Pastor Alimamy Sesay (left) and Adama Thorlie, representatives to the 2017 General Conference in Chambersburg, Pa.

Pastor Alimamy Sesay (left) and Adama Thorlie, representatives to the 2017 General Conference in Chambersburg, Pa.

In 2006, Germany joined the ranks of countries with United Brethren churches. It represented a full circle of sorts.

William Otterbein, one of our founders, came to America as a missionary from Germany, and the early United Brethren were mostly German-speaking people. When we began venturing into foreign missions in the mid-1800s, we started with Sierra Leone in 1855. But a lot of German delegates lobbied for their home country, and the 1869 General Conference consented. In October 1869—we moved quickly back then—Rev. and Mrs. C. Bischoff of Zanesville, Ohio, sailed for Europe to begin ministering in Bavaria.

By the spring of 1870, the Bischoffs reported that 72 persons had joined the church.
In 1879, a German mission district was organized with six missionaries, 235 members, and 34 preaching points. All of which stayed with the “other” United Brethren group after we split off in 1889.

Our group eventually made it back to Germany. However, we took a very unusual route, going through that original mission field, Sierra Leone.

On July 27, 1997, an independent church started in Berlin with eleven members from Catholic, Methodist, Pentecostal, and United Brethren backgrounds.
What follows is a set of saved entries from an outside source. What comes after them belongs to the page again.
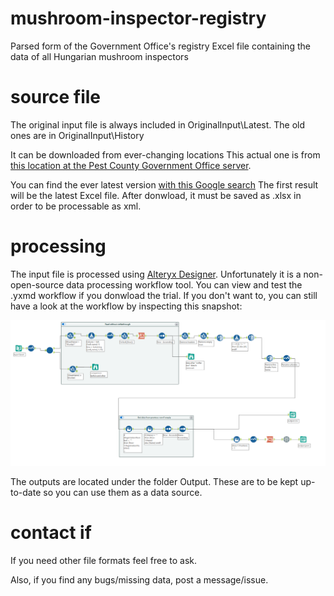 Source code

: # mushroom-inspector-registry
Parsed form of the Government Office's registry Excel file containing the data of all Hungarian mushroom inspectors

# source file
The original input file is always included in OriginalInput\Latest. The old ones are in OriginalInput\History

It can be downloaded from ever-changing locations 
This actual one is from [this location at the Pest County Government Office server](https://www.kormanyhivatal.hu/hu/pest/szervezeti-egysegek-elerhetosegei/elelmiszerlanc-biztonsag-foldhivatali-noveny-es-talajvedelmi-erdeszeti-foosztaly/felugyeleti-osztaly).

You can find the ever latest version [with this Google search](https://www.google.com/search?q=kormanyhivatal+gombaszakellen%C5%91r%C3%B6k+list%C3%A1ja)
The first result will be the latest Excel file.
After donwload, it must be saved as .xlsx in order to be processable as xml.

# processing
The input file is processed using [Alteryx Designer](https://www.alteryx.com/). 
Unfortunately it is a non-open-source data processing workflow tool.
You can view and test the .yxmd workflow if you donwload the trial.
If you don't want to, you can still have a look at the workflow by inspecting
this snapshot:

![Alteryx Workflow Snapshot](./Alteryx/AlteryxWorkflow.png)

The outputs are located under the folder Output.
These are to be kept up-to-date so you can use them as a data source.

# contact if
If you need other file formats feel free to ask.

Also, if you find any bugs/missing data, post a message/issue.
The church targeted the many African immigrants in Berlin, especially those who had fled the civil wars in Sierra Leone and Liberia.

In November 2000, the congregation began worshiping at the Magdalene church in Neukölln, a borough in the southeastern part of Berlin in what was once the American sector. Forty percent of Neukölln’s residents were foreign-born, the largest constituencies being Turkish, Arab, and Kurdish, with a much smaller number of people of African background.

The growing congregation recognized the need for a pastor. Along came a Sierra Leonean named Peter Sorie Mansaray, who became the pastor in November 2003. He had just completed two years of theological studies at the Academy of Missions at the University of Hamburg.

After nine years of existence the church, which consisted mostly of United Brethren immigrants from Sierra Leone, felt led to become part of the worldwide United Brethren in Christ Church. So in September 2006, Pastor Mansaray flew to Africa to attend the annual meeting of Sierra Leone Conference. He presented their desire, and the conference accepted the Berlin church as a mission district of Sierra Leone Conference.

“This meant that we had given up our independence, accepted the doctrines and teachings of the United Brethren, and were now directly answerable to the Bishop of the Sierra Leone Conference,” stated the website.

In July 2007, Bishop Billy Simbo of Sierra Leone traveled to Germany to lead the culminating service of the church’s tenth anniversary.

According to the church’s website, “The UBC Berlin is an English-speaking community. However, we are moving in the direction of having bilingual services due to an increase of and desire of opening our church to German natives.” Most members of the church had lived in Germany for over ten years and knew the German language well. Their children, having been born in Germany, spoke perfect German and English, and sometimes the African tribal language of their parents.

Earlier this month, Germany was represented for the first time at General Conference, the international gathering. The current pastor, Alimamy Sesay, and a lay woman named Adama Thorlie, a Sierra Leonean who has been with the church since it started, attended the US National Conference July 12-15 and then the General Conference on July 16-17 in Chambersburg, Pa.